La poésie de cette image
n’est pas spontanée, elle résulte d’une maîtrise du dessin simplifiant et d’un
usage complexe des nuances (lèvres suggérées par un reflet rose, comme pour
l’orbite de l’œil, reflet jaune pour la joue, etc.). On est très loin de la
représentation naturaliste, et tous les choix figuratifs convergent vers cette
négation du mimétisme. Ainsi la poétique est l’œuvre d’une « pensée
visuelle » qui interprète ce qu’on voit, sans qu’on en soit pleinement
conscient.
« La représentation
mentale liée à une trace matérielle inscrite sur un support (un dessin) peut excéder ce que l’image donne à voir »,
Carlo Severi, « Warburg anthropologue ou le déchiffrement d’une
utopie », L’HOMME, 165, 2003, p.
83.
Ce profil est aussi intense, sinon plus, qu’un portrait
psychologique et réaliste du même visage. Il induit une réelle « empathie
visuelle », ce qui démontre que l’acte de regarder n’est pas passif mais
qu’il est toujours aussi une projection de l’image de soi.
Le plus troublant dans
cette image c’est son aspect peu anthropomorphe.

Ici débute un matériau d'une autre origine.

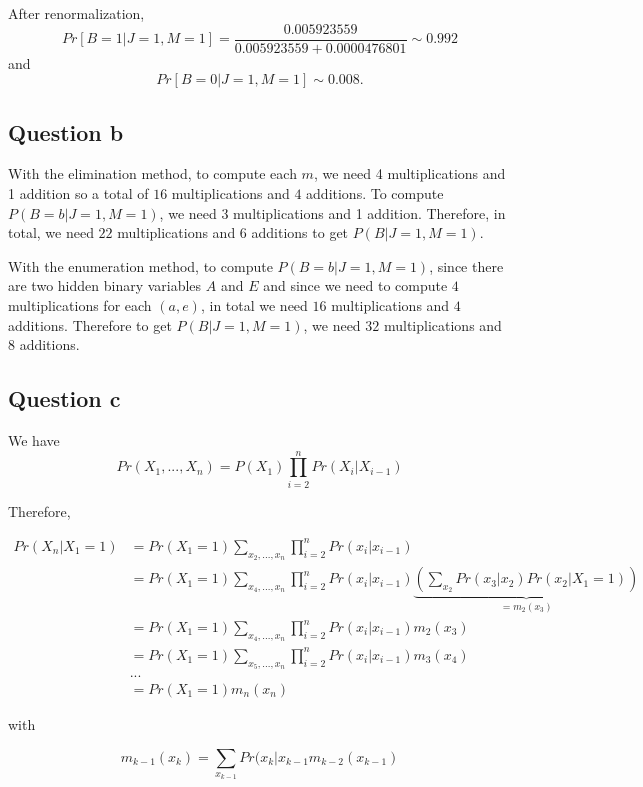 \documentclass{article}
\begin{document}
After renormalization,
$$Pr[B=1|J=1, M=1]= \frac{0.005923559}{0.005923559+ 0.0000476801}\sim 0.992$$
and 
$$Pr[B=0|J=1, M=1] \sim 0.008.$$

\subsection{Question b}
With the elimination method, to compute each $m$, we need 4 multiplications and 1 addition so a total of $16$ multiplications and $4$ additions. To compute $P(B=b|J=1, M=1)$, we need 3 multiplications and 1 addition. Therefore, in total, we need $22$ multiplications and $6$ additions to get $P(B|J=1, M=1)$. 

With the enumeration method, to compute $P(B=b|J=1, M=1)$, since there are two hidden binary variables $A$ and $E$ and since we need to compute $4$ multiplications for each $(a,e)$, in total we need $16$ multiplications and $4$ additions. Therefore to get  $P(B|J=1, M=1)$, we need $32$ multiplications and $8$ additions. 

\subsection{Question c}
We have 
\begin{equation}
Pr(X_{1}, ..., X_{n}) = P(X_{1})\prod_{i=2}^{n}Pr(X_{i}|X_{i-1})
\end{equation}

Therefore, 

\begin{equation}
\begin{split}
Pr(X_{n}|X_{1}=1) &= Pr(X_{1}=1)\displaystyle\sum_{x_{2}, ..., x_{n}}\prod_{i=2}^{n}Pr(x_{i}|x_{i-1}) \\
& =Pr(X_{1}=1)\displaystyle\sum_{x_{4}, ..., x_{n}}\prod_{i=2}^{n}Pr(x_{i}|x_{i-1})\underbrace{\left(\displaystyle\sum_{x_{2}}Pr(x_{3}|x_{2})Pr(x_{2}|X_{1}=1) \right)}_{=m_{2}(x_{3})}\\
& =Pr(X_{1}=1)\displaystyle\sum_{x_{4}, ..., x_{n}}\prod_{i=2}^{n}Pr(x_{i}|x_{i-1})m_{2}(x_{3})\\
& =Pr(X_{1}=1)\displaystyle\sum_{x_{5}, ..., x_{n}}\prod_{i=2}^{n}Pr(x_{i}|x_{i-1})m_{3}(x_{4})\\
& ... \\
& =Pr(X_{1}=1)m_{n}(x_{n})
\end{split} 
\end{equation}

with 

$$m_{k-1}(x_{k})= \displaystyle\sum_{x_{k-1}} Pr(x_{k}|x_{k-1}m_{k-2}(x_{k-1})$$
\end{document}
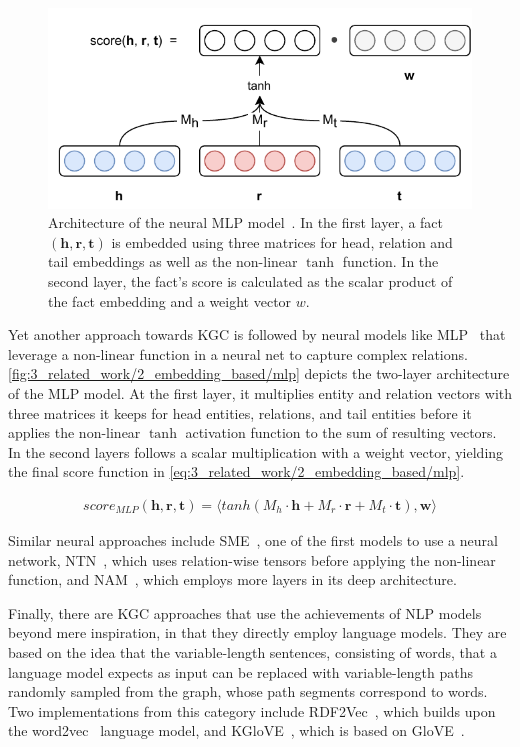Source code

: \begin{figure}[t]
    \centering
    \includegraphics{3_related_work/2_embedding_based/mlp}
    \caption{Architecture of the neural MLP model~\cite{Dong2014KnowledgeVA}. In the first layer, a fact $(\textbf{h}, \textbf{r}, \textbf{t})$ is embedded using three matrices for head, relation and tail embeddings as well as the non-linear $\tanh$ function. In the second layer, the fact's score is calculated as the scalar product of the fact embedding and a weight vector $w$.}
    \label{fig:3_related_work/2_embedding_based/mlp}
\end{figure}

Yet another approach towards KGC is followed by neural models like MLP~\cite{Dong2014KnowledgeVA} that leverage a non-linear function in a neural net to capture complex relations. \autoref{fig:3_related_work/2_embedding_based/mlp} depicts the two-layer architecture of the MLP model. At the first layer, it multiplies entity and relation vectors with three matrices it keeps for head entities, relations, and tail entities before it applies the non-linear $\tanh$ activation function to the sum of resulting vectors. In the second layers follows a scalar multiplication with a weight vector, yielding the final score function in \autoref{eq:3_related_work/2_embedding_based/mlp}.

\begin{align}
    score_{MLP}(\textbf{h}, \textbf{r}, \textbf{t}) = \langle tanh(M_h \cdot \textbf{h} + M_r \cdot \textbf{r} + M_t \cdot \textbf{t}), \textbf{w} \rangle
    \label{eq:3_related_work/2_embedding_based/mlp}
\end{align}

Similar neural approaches include SME~\cite{Glorot2013ASM}, one of the first models to use a neural network, NTN~\cite{Socher2013ReasoningWN}, which uses relation-wise tensors before applying the non-linear function, and NAM~\cite{LIU2016ProbabilisticRV}, which employs more layers in its deep architecture.

Finally, there are KGC approaches that use the achievements of NLP models beyond mere inspiration, in that they directly employ language models. They are based on the idea that the variable-length sentences, consisting of words, that a language model expects as input can be replaced with variable-length paths randomly sampled from the graph, whose path segments correspond to words. Two implementations from this category include RDF2Vec~\cite{Ristoski2016RDF2VecRG}, which builds upon the word2vec~\cite{Mikolov2013EfficientEO} language model, and KGloVE~\cite{Cochez2017GlobalRV}, which is based on GloVE~\cite{Pennington2014GloveGV}.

Elle est plus emblématique qu’humaine car le dépouillement de la représentation
efface les caractères secondaires de la figure humaine, mais crée une forte
présence d’humanité (jeunesse, douceur, innocence).
Dans la peinture
classique issue de la Renaissance l’œil a été investi de tous les attributs de
l’âme. Ici, le visage exprime un regard intense mais l’œil n’a plus rien de
psychologique. Cette négation n’est pas un produit spontané chez Mélik. Elle se
rattache aux avant-gardes de 1900 (fauvisme) et de 1908 (cubisme), cette
« sensibilité tonique » où s’inscrira sa recherche figurative, selon
son propre témoignage.
S’il est un objet visuel qui a fasciné les
avant-gardes c’est bien le masque.
Non par goût pour le primitif, mais parce qu’il ouvre une piste, à la fois
figurative et expressive, en rupture
avec la tradition du portrait psychologique. L’historien de l’art des
avant-gardes parisiennes, Carl Einstein, écrivait en 1915, dans un essai
inaugural où il rapprochait primitivisme et cubisme (Negerplastik), que l’art africain connaît le masque, mais ignore le
portrait. Mélik dans ce tableau réinvente les deux moyens d’intensification de
l’image : présence immédiate d’une attitude de l’être et qualité
symbolique des traits du visage
« Pour qu’une image soit intense à la
manière imaginée par les primitivistes [les peintres expressionnistes et fauves
du début du XX° siècle], il n’est nullement nécessaire d’insister sur la
caractérisation psychologique de la figure humaine. Il faut au contraire qu’elle
soit relativement impersonnelle, presque anonyme. C’est par cette voie qu’elle
peut devenir généralisable à la manière d’un symbole », Carlo Severi,
« L’empathie primitiviste »,
Images Re-vues, hors-série1, 2008, p. 5.
Matisse a su réutiliser
toute sa vie les propriétés plastiques du masque pour constituer une peinture à
la pointe de l’histoire de l’art. En 1910 par exemple il peint un portrait de
sa femme avec un emprunt direct à un masque du Gabon. Les traits les plus
spirituels du visage humain sont soumis à un processus d’abstraction qui crée
une humanité du visage qui n’a plus rien de naturaliste.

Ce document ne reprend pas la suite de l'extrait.